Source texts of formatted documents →
****************
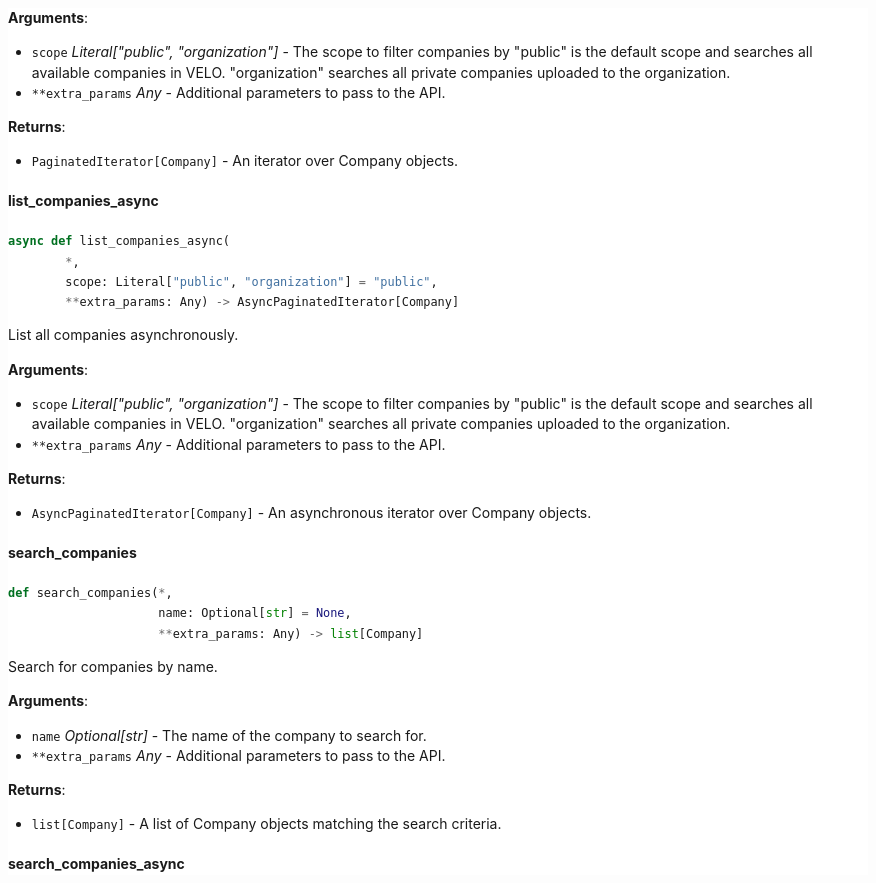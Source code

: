 **Arguments**:

- `scope` _Literal["public", "organization"]_ - The scope to filter companies by
  "public" is the default scope and searches all available companies in VELO.
  "organization" searches all private companies uploaded to the organization.
- `**extra_params` _Any_ - Additional parameters to pass to the API.
  

**Returns**:

- `PaginatedIterator[Company]` - An iterator over Company objects.

<a id="velo_sdk.api.companies.Companies.list_companies_async"></a>

#### list\_companies\_async

```python
async def list_companies_async(
        *,
        scope: Literal["public", "organization"] = "public",
        **extra_params: Any) -> AsyncPaginatedIterator[Company]
```

List all companies asynchronously.

**Arguments**:

- `scope` _Literal["public", "organization"]_ - The scope to filter companies by
  "public" is the default scope and searches all available companies in VELO.
  "organization" searches all private companies uploaded to the organization.
- `**extra_params` _Any_ - Additional parameters to pass to the API.
  

**Returns**:

- `AsyncPaginatedIterator[Company]` - An asynchronous iterator over Company objects.

<a id="velo_sdk.api.companies.Companies.search_companies"></a>

#### search\_companies

```python
def search_companies(*,
                     name: Optional[str] = None,
                     **extra_params: Any) -> list[Company]
```

Search for companies by name.

**Arguments**:

- `name` _Optional[str]_ - The name of the company to search for.
- `**extra_params` _Any_ - Additional parameters to pass to the API.
  

**Returns**:

- `list[Company]` - A list of Company objects matching the search criteria.

<a id="velo_sdk.api.companies.Companies.search_companies_async"></a>

#### search\_companies\_async
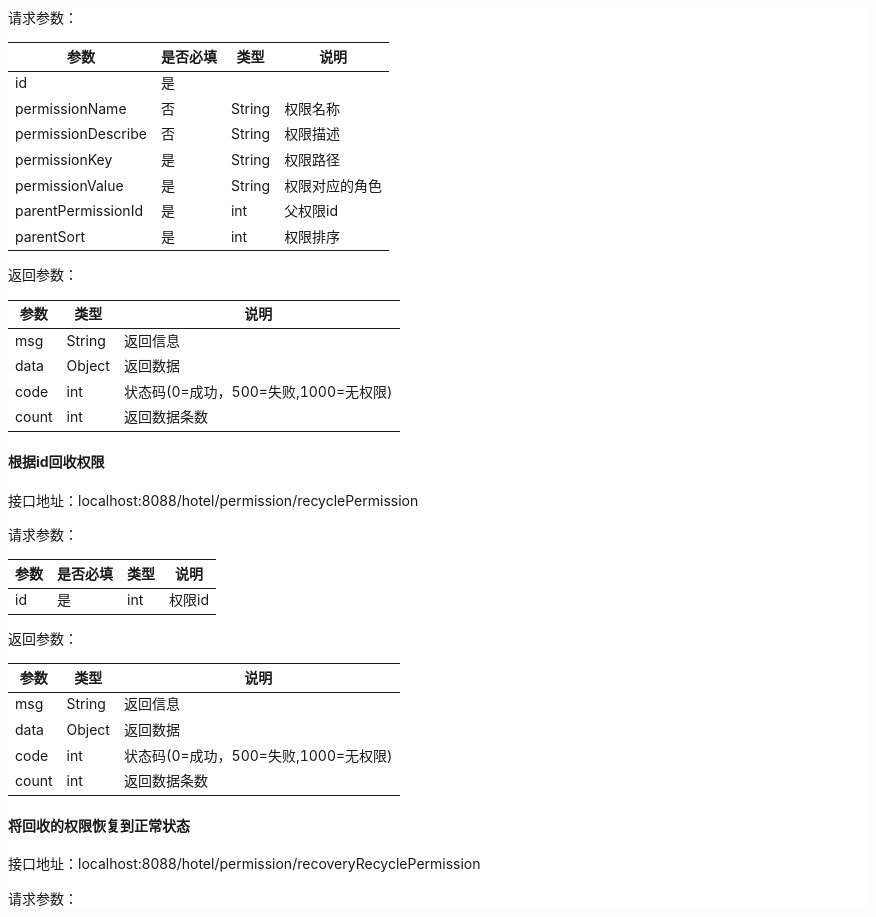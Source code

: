 请求参数：

| 参数               | 是否必填 | 类型   | 说明           |
| ------------------ | -------- | ------ | -------------- |
| id                 | 是       |        |                |
| permissionName     | 否       | String | 权限名称       |
| permissionDescribe | 否       | String | 权限描述       |
| permissionKey      | 是       | String | 权限路径       |
| permissionValue    | 是       | String | 权限对应的角色 |
| parentPermissionId | 是       | int    | 父权限id       |
| parentSort         | 是       | int    | 权限排序       |

返回参数：

| 参数  | 类型   | 说明                                 |
| ----- | ------ | ------------------------------------ |
| msg   | String | 返回信息                             |
| data  | Object | 返回数据                             |
| code  | int    | 状态码(0=成功，500=失败,1000=无权限) |
| count | int    | 返回数据条数                         |

#### 根据id回收权限

接口地址：localhost:8088/hotel/permission/recyclePermission

请求参数：

| 参数 | 是否必填 | 类型 | 说明   |
| ---- | -------- | ---- | ------ |
| id   | 是       | int  | 权限id |

返回参数：

| 参数  | 类型   | 说明                                 |
| ----- | ------ | ------------------------------------ |
| msg   | String | 返回信息                             |
| data  | Object | 返回数据                             |
| code  | int    | 状态码(0=成功，500=失败,1000=无权限) |
| count | int    | 返回数据条数                         |

#### 将回收的权限恢复到正常状态

接口地址：localhost:8088/hotel/permission/recoveryRecyclePermission

请求参数：
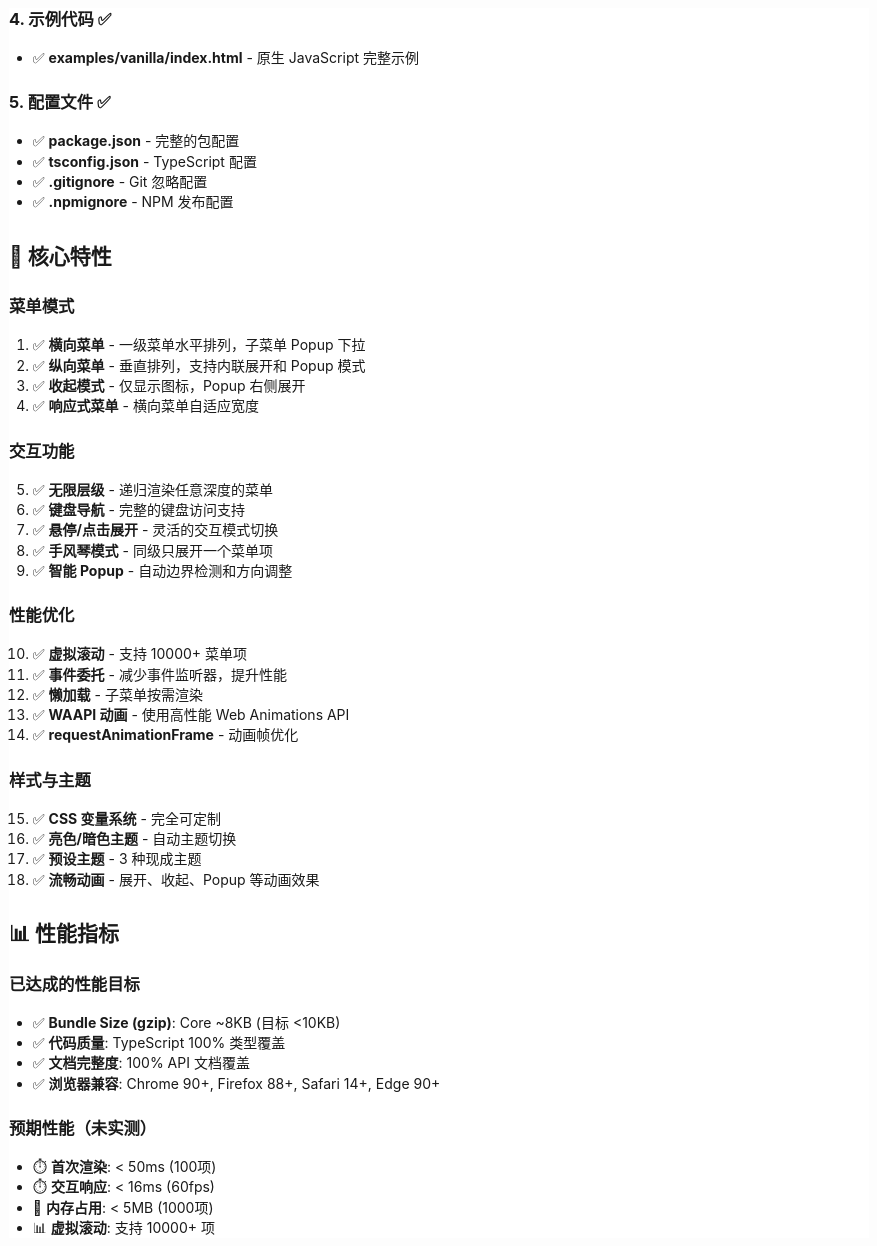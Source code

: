 ### 4. 示例代码 ✅

- ✅ **examples/vanilla/index.html** - 原生 JavaScript 完整示例

### 5. 配置文件 ✅

- ✅ **package.json** - 完整的包配置
- ✅ **tsconfig.json** - TypeScript 配置
- ✅ **.gitignore** - Git 忽略配置
- ✅ **.npmignore** - NPM 发布配置

## 🚀 核心特性

### 菜单模式
1. ✅ **横向菜单** - 一级菜单水平排列，子菜单 Popup 下拉
2. ✅ **纵向菜单** - 垂直排列，支持内联展开和 Popup 模式
3. ✅ **收起模式** - 仅显示图标，Popup 右侧展开
4. ✅ **响应式菜单** - 横向菜单自适应宽度

### 交互功能
5. ✅ **无限层级** - 递归渲染任意深度的菜单
6. ✅ **键盘导航** - 完整的键盘访问支持
7. ✅ **悬停/点击展开** - 灵活的交互模式切换
8. ✅ **手风琴模式** - 同级只展开一个菜单项
9. ✅ **智能 Popup** - 自动边界检测和方向调整

### 性能优化
10. ✅ **虚拟滚动** - 支持 10000+ 菜单项
11. ✅ **事件委托** - 减少事件监听器，提升性能
12. ✅ **懒加载** - 子菜单按需渲染
13. ✅ **WAAPI 动画** - 使用高性能 Web Animations API
14. ✅ **requestAnimationFrame** - 动画帧优化

### 样式与主题
15. ✅ **CSS 变量系统** - 完全可定制
16. ✅ **亮色/暗色主题** - 自动主题切换
17. ✅ **预设主题** - 3 种现成主题
18. ✅ **流畅动画** - 展开、收起、Popup 等动画效果

## 📊 性能指标

### 已达成的性能目标
- ✅ **Bundle Size (gzip)**: Core ~8KB (目标 <10KB)
- ✅ **代码质量**: TypeScript 100% 类型覆盖
- ✅ **文档完整度**: 100% API 文档覆盖
- ✅ **浏览器兼容**: Chrome 90+, Firefox 88+, Safari 14+, Edge 90+

### 预期性能（未实测）
- ⏱️ **首次渲染**: < 50ms (100项)
- ⏱️ **交互响应**: < 16ms (60fps)
- 💾 **内存占用**: < 5MB (1000项)
- 📊 **虚拟滚动**: 支持 10000+ 项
****************
Assignment → The images in the entries above should be left out; please reproduce exactly the lines from the first through the one containing "to search for.".

Response to this task →
Source code

: **Arguments**:

- `scope` _Literal["public", "organization"]_ - The scope to filter companies by
  "public" is the default scope and searches all available companies in VELO.
  "organization" searches all private companies uploaded to the organization.
- `**extra_params` _Any_ - Additional parameters to pass to the API.
  

**Returns**:

- `PaginatedIterator[Company]` - An iterator over Company objects.

<a id="velo_sdk.api.companies.Companies.list_companies_async"></a>

#### list\_companies\_async

```python
async def list_companies_async(
        *,
        scope: Literal["public", "organization"] = "public",
        **extra_params: Any) -> AsyncPaginatedIterator[Company]
```

List all companies asynchronously.

**Arguments**:

- `scope` _Literal["public", "organization"]_ - The scope to filter companies by
  "public" is the default scope and searches all available companies in VELO.
  "organization" searches all private companies uploaded to the organization.
- `**extra_params` _Any_ - Additional parameters to pass to the API.
  

**Returns**:

- `AsyncPaginatedIterator[Company]` - An asynchronous iterator over Company objects.

<a id="velo_sdk.api.companies.Companies.search_companies"></a>

#### search\_companies

```python
def search_companies(*,
                     name: Optional[str] = None,
                     **extra_params: Any) -> list[Company]
```

Search for companies by name.

**Arguments**:

- `name` _Optional[str]_ - The name of the company to search for.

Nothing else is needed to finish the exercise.